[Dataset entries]
========================================================================

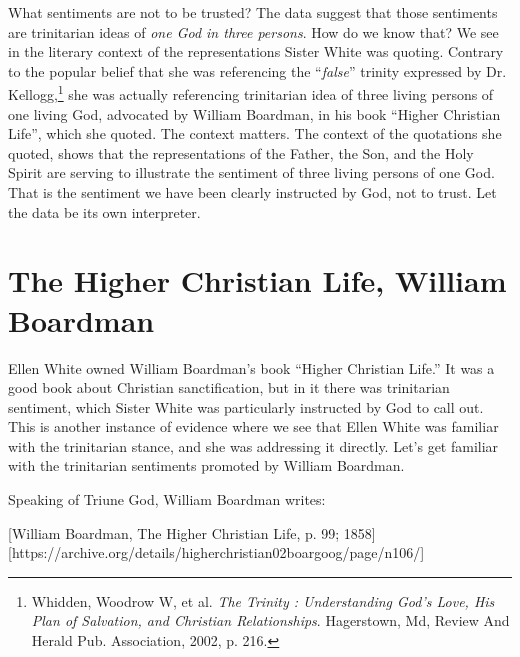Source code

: What sentiments are not to be trusted? The data suggest that those sentiments are trinitarian ideas of \textit{one God in three persons}. How do we know that? We see in the literary context of the representations Sister White was quoting. Contrary to the popular belief that she was referencing the “\textit{false}” trinity expressed by Dr. Kellogg,\footnote{Whidden, Woodrow W, et al. \textit{The Trinity : Understanding God’s Love, His Plan of Salvation, and Christian Relationships}. Hagerstown, Md, Review And Herald Pub. Association, 2002, p. 216.} she was actually referencing trinitarian idea of three living persons of one living God, advocated by William Boardman, in his book “Higher Christian Life”, which she quoted. The context matters. The context of the quotations she quoted, shows that the representations of the Father, the Son, and the Holy Spirit are serving to illustrate the sentiment of three living persons of one God. That is the sentiment we have been clearly instructed by God, not to trust. Let the data be its own interpreter.

\section*{The Higher Christian Life, William Boardman}

Ellen White owned William Boardman's book “Higher Christian Life.” It was a good book about Christian sanctification, but in it there was trinitarian sentiment, which Sister White was particularly instructed by God to call out. This is another instance of evidence where we see that Ellen White was familiar with the trinitarian stance, and she was addressing it directly. Let's get familiar with the trinitarian sentiments promoted by William Boardman.

Speaking of Triune God, William Boardman writes:

[William Boardman, The Higher Christian Life, p. 99; 1858][https://archive.org/details/higherchristian02boargoog/page/n106/]

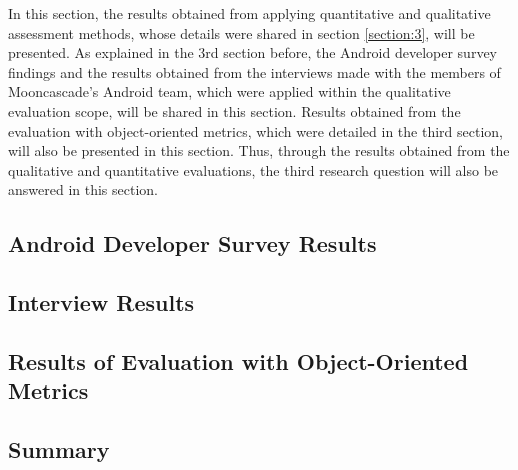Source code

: In this section, the results obtained from applying quantitative and qualitative assessment methods, whose details were shared in section \ref{section:3}, will be presented. As explained in the 3rd section before, the Android developer survey findings and the results obtained from the interviews made with the members of Mooncascade's Android team, which were applied within the qualitative evaluation scope, will be shared in this section. Results obtained from the evaluation with object-oriented metrics, which were detailed in the third section, will also be presented in this section. Thus, through the results obtained from the qualitative and quantitative evaluations, the third research question will also be answered in this section.

\subsection{Android Developer Survey Results}


\subsection{Interview Results}


\subsection{Results of Evaluation with Object-Oriented Metrics}
\label{section:5.3}


\subsection{Summary}

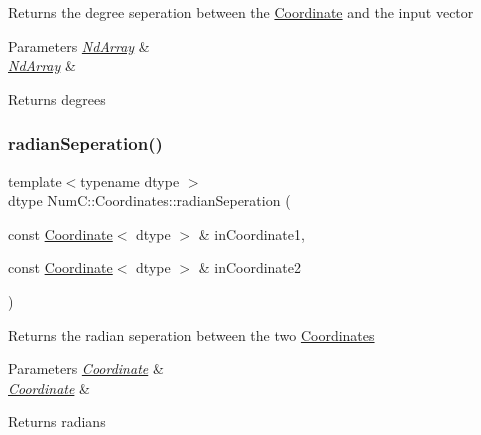 Returns the degree seperation between the \mbox{\hyperlink{class_num_c_1_1_coordinates_1_1_coordinate}{Coordinate}} and the input vector


\begin{DoxyParams}{Parameters}
{\em \mbox{\hyperlink{class_num_c_1_1_nd_array}{Nd\+Array}}} & \\
\hline
{\em \mbox{\hyperlink{class_num_c_1_1_nd_array}{Nd\+Array}}} & \\
\hline
\end{DoxyParams}
\begin{DoxyReturn}{Returns}
degrees 
\end{DoxyReturn}
\mbox{\label{namespace_num_c_1_1_coordinates_a480804b5ece54f2468163256c0fa8171}} 
\subsubsection{\texorpdfstring{radian\+Seperation()}{radianSeperation()}\hspace{0.1cm}{\footnotesize\ttfamily [1/2]}}
{\footnotesize\ttfamily template$<$typename dtype $>$ \\
dtype Num\+C\+::\+Coordinates\+::radian\+Seperation (\begin{DoxyParamCaption}\item[{const \mbox{\hyperlink{class_num_c_1_1_coordinates_1_1_coordinate}{Coordinate}}$<$ dtype $>$ \&}]{in\+Coordinate1,  }\item[{const \mbox{\hyperlink{class_num_c_1_1_coordinates_1_1_coordinate}{Coordinate}}$<$ dtype $>$ \&}]{in\+Coordinate2 }\end{DoxyParamCaption})}

Returns the radian seperation between the two \mbox{\hyperlink{namespace_num_c_1_1_coordinates}{Coordinates}}


\begin{DoxyParams}{Parameters}
{\em \mbox{\hyperlink{class_num_c_1_1_coordinates_1_1_coordinate}{Coordinate}}} & \\
\hline
{\em \mbox{\hyperlink{class_num_c_1_1_coordinates_1_1_coordinate}{Coordinate}}} & \\
\hline
\end{DoxyParams}
\begin{DoxyReturn}{Returns}
radians 
\end{DoxyReturn}
\mbox{\label{namespace_num_c_1_1_coordinates_a1e42c59854af0ce7ead309772211fcf4}}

========================================================================

* WHAT YOU NEED TO DO
Look through the data above and report every line in which "footnotesize" appears.

* EXERCISE OUTPUT
\subsubsection{\texorpdfstring{radian\+Seperation()}{radianSeperation()}\hspace{0.1cm}{\footnotesize\ttfamily [1/2]}}
{\footnotesize\ttfamily template$<$typename dtype $>$ \\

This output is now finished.